===== DATASET CONTENT

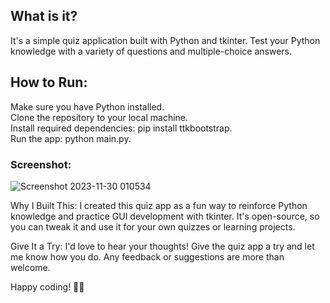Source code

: <h2>What is it?</h2>

<p>It's a simple quiz application built with Python and tkinter.
Test your Python knowledge with a variety of questions and multiple-choice answers.</p>


<h2>How to Run:</h2>

Make sure you have Python installed. </br>
Clone the repository to your local machine.</br>
Install required dependencies: pip install ttkbootstrap.</br>
Run the app: python main.py.

<h3>Screenshot:</h3>

![Screenshot 2023-11-30 010534](https://github.com/ShakhzodUsmanov/quiz-app-tkinter/assets/125217098/d2b67083-8d09-4907-9a8d-996d339af2c8)



Why I Built This:
I created this quiz app as a fun way to reinforce Python knowledge and practice GUI development with tkinter. It's open-source, so you can tweak it and use it for your own quizzes or learning projects.

Give It a Try:
I'd love to hear your thoughts! Give the quiz app a try and let me know how you do. Any feedback or suggestions are more than welcome.

Happy coding! 🚀🐍

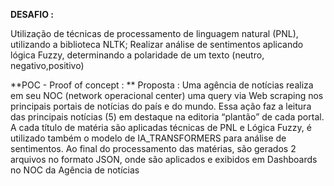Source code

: **DESAFIO :**

Utilização de técnicas de processamento de linguagem natural (PNL), utilizando a biblioteca NLTK;
Realizar análise de sentimentos aplicando lógica Fuzzy, determinando a polaridade de um texto (neutro, negativo,positivo)

**POC - Proof of concept :
**
Proposta : Uma agência de notícias realiza em seu NOC (network operacional center) uma query via Web scraping nos principais portais de notícias do país e do mundo.
Essa ação faz a leitura das principais notícias (5) em destaque na editoria “plantão” de cada portal.
A cada título de matéria são aplicadas técnicas de PNL e Lógica Fuzzy, é utilizado também o modelo de IA_TRANSFORMERS para análise de sentimentos.
Ao final do processamento das matérias, são gerados 2 arquivos no formato JSON, onde são aplicados e exibidos em Dashboards no NOC da Agência de notícias





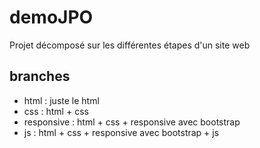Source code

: # demoJPO

Projet décomposé sur les différentes étapes d'un site web

## branches
- html : juste le html
- css : html + css
- responsive : html + css + responsive avec bootstrap
- js : html + css + responsive avec bootstrap + js
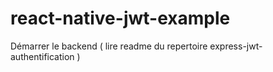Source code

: # react-native-jwt-example

Démarrer le backend ( lire readme du repertoire express-jwt-authentification )
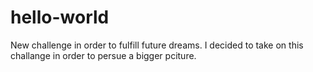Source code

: # hello-world
New challenge in order to fulfill future dreams.
I decided to take on this challange in order to persue a bigger pciture. 
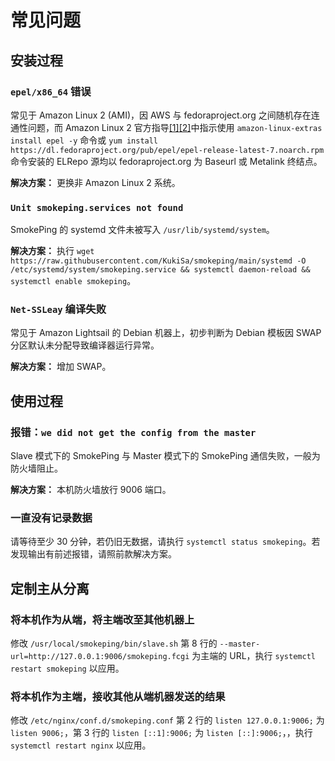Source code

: # 常见问题
## 安装过程
### `epel/x86_64` 错误
常见于 Amazon Linux 2 (AMI)，因 AWS 与 fedoraproject.org 之间随机存在连通性问题，而 Amazon Linux 2 官方指导[\[1\]](https://aws.amazon.com/cn/premiumsupport/knowledge-center/ec2-enable-epel)[\[2\]](https://docs.aws.amazon.com/AWSEC2/latest/UserGuide/add-repositories.html)中指示使用 `amazon-linux-extras install epel -y` 命令或 `yum install https://dl.fedoraproject.org/pub/epel/epel-release-latest-7.noarch.rpm` 命令安装的 ELRepo 源均以 fedoraproject.org 为 Baseurl 或 Metalink 终结点。

**解决方案：** 更换非 Amazon Linux 2 系统。

### `Unit smokeping.services not found`
SmokePing 的 systemd 文件未被写入 `/usr/lib/systemd/system`。

**解决方案：** 执行 `wget https://raw.githubusercontent.com/KukiSa/smokeping/main/systemd -O /etc/systemd/system/smokeping.service && systemctl daemon-reload && systemctl enable smokeping`。

### `Net-SSLeay` 编译失败
常见于 Amazon Lightsail 的 Debian 机器上，初步判断为 Debian 模板因 SWAP 分区默认未分配导致编译器运行异常。

**解决方案：** 增加 SWAP。

## 使用过程
### 报错：`we did not get the config from the master`
Slave 模式下的 SmokePing 与 Master 模式下的 SmokePing 通信失败，一般为防火墙阻止。

**解决方案：** 本机防火墙放行 9006 端口。

### 一直没有记录数据
请等待至少 30 分钟，若仍旧无数据，请执行 `systemctl status smokeping`。若发现输出有前述报错，请照前款解决方案。

## 定制主从分离
### 将本机作为从端，将主端改至其他机器上
修改 `/usr/local/smokeping/bin/slave.sh` 第 8 行的 `--master-url=http://127.0.0.1:9006/smokeping.fcgi` 为主端的 URL，执行 `systemctl restart smokeping` 以应用。

### 将本机作为主端，接收其他从端机器发送的结果
修改 `/etc/nginx/conf.d/smokeping.conf` 第 2 行的 `listen 127.0.0.1:9006;` 为 `listen 9006;`，第 3 行的 `listen [::1]:9006;` 为 `listen [::]:9006;`，，执行 `systemctl restart nginx` 以应用。
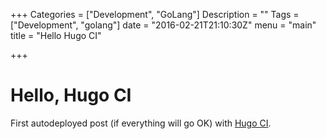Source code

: +++
Categories = ["Development", "GoLang"]
Description = ""
Tags = ["Development", "golang"]
date = "2016-02-21T21:10:30Z"
menu = "main"
title = "Hello Hugo CI"

+++

# Hello, Hugo CI

First autodeployed post (if everything will go OK) with [Hugo CI].

[Hugo CI]: https://github.com/sainaen/hugo-ci
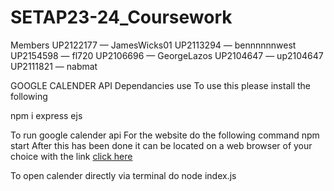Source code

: # SETAP23-24_Coursework

Members
UP2122177 — JamesWicks01
UP2113294 — bennnnnnwest
UP2154598 — fl720
UP2106696 — GeorgeLazos
UP2104647 — up2104647
UP2111821 — nabmat


GOOGLE CALENDER API
Dependancies use
To use this please install the following

npm i express ejs

To run google calender api
For the website do the following command
npm start
After this has been done it can be located on a web browser of your choice with the link
[click here](localhost:3000)

To open calender directly via terminal do 
node index.js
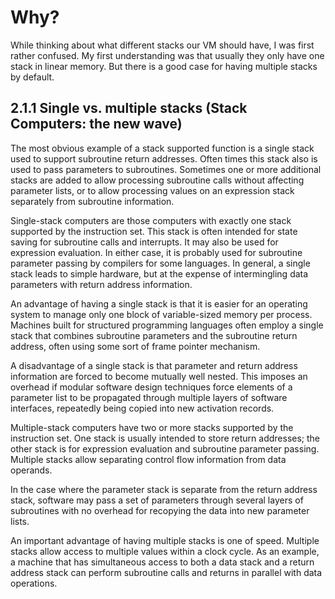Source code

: # Why?

While thinking about what different stacks our VM should have, I was first rather confused. My first understanding was that usually they only have one stack in linear memory. But there is a good case for having multiple stacks by default.

## 2.1.1 Single vs. multiple stacks (Stack Computers: the new wave)

The most obvious example of a stack supported function is a single stack used to support subroutine return addresses. Often times this stack also is used to pass parameters to subroutines. Sometimes one or more additional stacks are added to allow processing subroutine calls without affecting parameter lists, or to allow processing values on an expression stack separately from subroutine information.

Single-stack computers are those computers with exactly one stack supported by the instruction set. This stack is often intended for state saving for subroutine calls and interrupts. It may also be used for expression evaluation. In either case, it is probably used for subroutine parameter passing by compilers for some languages. In general, a single stack leads to simple hardware, but at the expense of intermingling data parameters with return address information.

An advantage of having a single stack is that it is easier for an operating system to manage only one block of variable-sized memory per process. Machines built for structured programming languages often employ a single stack that combines subroutine parameters and the subroutine return address, often using some sort of frame pointer mechanism.

A disadvantage of a single stack is that parameter and return address information are forced to become mutually well nested. This imposes an overhead if modular software design techniques force elements of a parameter list to be propagated through multiple layers of software interfaces, repeatedly being copied into new activation records.

Multiple-stack computers have two or more stacks supported by the instruction set. One stack is usually intended to store return addresses; the other stack is for expression evaluation and subroutine parameter passing. Multiple stacks allow separating control flow information from data operands.

In the case where the parameter stack is separate from the return address stack, software may pass a set of parameters through several layers of subroutines with no overhead for recopying the data into new parameter lists.

An important advantage of having multiple stacks is one of speed. Multiple stacks allow access to multiple values within a clock cycle. As an example, a machine that has simultaneous access to both a data stack and a return address stack can perform subroutine calls and returns in parallel with data operations.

==========

YOUR INSTRUCTIONS: What is needed is a verbatim copy of the material, minus its pictures.

TASK OUTPUT:
Source code

: <h2>What is it?</h2>

<p>It's a simple quiz application built with Python and tkinter.
Test your Python knowledge with a variety of questions and multiple-choice answers.</p>


<h2>How to Run:</h2>

Make sure you have Python installed. </br>
Clone the repository to your local machine.</br>
Install required dependencies: pip install ttkbootstrap.</br>
Run the app: python main.py.

<h3>Screenshot:</h3>

![Screenshot 2023-11-30 010534](https://github.com/ShakhzodUsmanov/quiz-app-tkinter/assets/125217098/d2b67083-8d09-4907-9a8d-996d339af2c8)



Why I Built This:
I created this quiz app as a fun way to reinforce Python knowledge and practice GUI development with tkinter. It's open-source, so you can tweak it and use it for your own quizzes or learning projects.

Give It a Try:
I'd love to hear your thoughts! Give the quiz app a try and let me know how you do. Any feedback or suggestions are more than welcome.

Happy coding! 🚀🐍

Source code

: **DESAFIO :**

Utilização de técnicas de processamento de linguagem natural (PNL), utilizando a biblioteca NLTK;
Realizar análise de sentimentos aplicando lógica Fuzzy, determinando a polaridade de um texto (neutro, negativo,positivo)

**POC - Proof of concept :
**
Proposta : Uma agência de notícias realiza em seu NOC (network operacional center) uma query via Web scraping nos principais portais de notícias do país e do mundo.
Essa ação faz a leitura das principais notícias (5) em destaque na editoria “plantão” de cada portal.
A cada título de matéria são aplicadas técnicas de PNL e Lógica Fuzzy, é utilizado também o modelo de IA_TRANSFORMERS para análise de sentimentos.
Ao final do processamento das matérias, são gerados 2 arquivos no formato JSON, onde são aplicados e exibidos em Dashboards no NOC da Agência de notícias





Source code

: # demoJPO

Projet décomposé sur les différentes étapes d'un site web

## branches
- html : juste le html
- css : html + css
- responsive : html + css + responsive avec bootstrap
- js : html + css + responsive avec bootstrap + js
Source code

: # react-native-jwt-example

Démarrer le backend ( lire readme du repertoire express-jwt-authentification )
Source code

: # hello-world
New challenge in order to fulfill future dreams.
I decided to take on this challange in order to persue a bigger pciture. 
Source code

: # 常见问题
## 安装过程
### `epel/x86_64` 错误
常见于 Amazon Linux 2 (AMI)，因 AWS 与 fedoraproject.org 之间随机存在连通性问题，而 Amazon Linux 2 官方指导[\[1\]](https://aws.amazon.com/cn/premiumsupport/knowledge-center/ec2-enable-epel)[\[2\]](https://docs.aws.amazon.com/AWSEC2/latest/UserGuide/add-repositories.html)中指示使用 `amazon-linux-extras install epel -y` 命令或 `yum install https://dl.fedoraproject.org/pub/epel/epel-release-latest-7.noarch.rpm` 命令安装的 ELRepo 源均以 fedoraproject.org 为 Baseurl 或 Metalink 终结点。

**解决方案：** 更换非 Amazon Linux 2 系统。

### `Unit smokeping.services not found`
SmokePing 的 systemd 文件未被写入 `/usr/lib/systemd/system`。

**解决方案：** 执行 `wget https://raw.githubusercontent.com/KukiSa/smokeping/main/systemd -O /etc/systemd/system/smokeping.service && systemctl daemon-reload && systemctl enable smokeping`。

### `Net-SSLeay` 编译失败
常见于 Amazon Lightsail 的 Debian 机器上，初步判断为 Debian 模板因 SWAP 分区默认未分配导致编译器运行异常。

**解决方案：** 增加 SWAP。

## 使用过程
### 报错：`we did not get the config from the master`
Slave 模式下的 SmokePing 与 Master 模式下的 SmokePing 通信失败，一般为防火墙阻止。

**解决方案：** 本机防火墙放行 9006 端口。

### 一直没有记录数据
请等待至少 30 分钟，若仍旧无数据，请执行 `systemctl status smokeping`。若发现输出有前述报错，请照前款解决方案。

## 定制主从分离
### 将本机作为从端，将主端改至其他机器上
修改 `/usr/local/smokeping/bin/slave.sh` 第 8 行的 `--master-url=http://127.0.0.1:9006/smokeping.fcgi` 为主端的 URL，执行 `systemctl restart smokeping` 以应用。

### 将本机作为主端，接收其他从端机器发送的结果
修改 `/etc/nginx/conf.d/smokeping.conf` 第 2 行的 `listen 127.0.0.1:9006;` 为 `listen 9006;`，第 3 行的 `listen [::1]:9006;` 为 `listen [::]:9006;`，，执行 `systemctl restart nginx` 以应用。
Source code

: +++
Categories = ["Development", "GoLang"]
Description = ""
Tags = ["Development", "golang"]
date = "2016-02-21T21:10:30Z"
menu = "main"
title = "Hello Hugo CI"

+++

# Hello, Hugo CI

First autodeployed post (if everything will go OK) with [Hugo CI].

[Hugo CI]: https://github.com/sainaen/hugo-ci
Source code

: # SETAP23-24_Coursework

Members
UP2122177 — JamesWicks01
UP2113294 — bennnnnnwest
UP2154598 — fl720
UP2106696 — GeorgeLazos
UP2104647 — up2104647
UP2111821 — nabmat


GOOGLE CALENDER API
Dependancies use
To use this please install the following

npm i express ejs

To run google calender api
For the website do the following command
npm start
After this has been done it can be located on a web browser of your choice with the link
[click here](localhost:3000)

To open calender directly via terminal do 
node index.js
Source code

: # Why?

While thinking about what different stacks our VM should have, I was first rather confused. My first understanding was that usually they only have one stack in linear memory. But there is a good case for having multiple stacks by default.

## 2.1.1 Single vs. multiple stacks (Stack Computers: the new wave)

The most obvious example of a stack supported function is a single stack used to support subroutine return addresses. Often times this stack also is used to pass parameters to subroutines. Sometimes one or more additional stacks are added to allow processing subroutine calls without affecting parameter lists, or to allow processing values on an expression stack separately from subroutine information.

Single-stack computers are those computers with exactly one stack supported by the instruction set. This stack is often intended for state saving for subroutine calls and interrupts. It may also be used for expression evaluation. In either case, it is probably used for subroutine parameter passing by compilers for some languages. In general, a single stack leads to simple hardware, but at the expense of intermingling data parameters with return address information.

An advantage of having a single stack is that it is easier for an operating system to manage only one block of variable-sized memory per process. Machines built for structured programming languages often employ a single stack that combines subroutine parameters and the subroutine return address, often using some sort of frame pointer mechanism.

A disadvantage of a single stack is that parameter and return address information are forced to become mutually well nested. This imposes an overhead if modular software design techniques force elements of a parameter list to be propagated through multiple layers of software interfaces, repeatedly being copied into new activation records.

Multiple-stack computers have two or more stacks supported by the instruction set. One stack is usually intended to store return addresses; the other stack is for expression evaluation and subroutine parameter passing. Multiple stacks allow separating control flow information from data operands.

In the case where the parameter stack is separate from the return address stack, software may pass a set of parameters through several layers of subroutines with no overhead for recopying the data into new parameter lists.

An important advantage of having multiple stacks is one of speed. Multiple stacks allow access to multiple values within a clock cycle. As an example, a machine that has simultaneous access to both a data stack and a return address stack can perform subroutine calls and returns in parallel with data operations.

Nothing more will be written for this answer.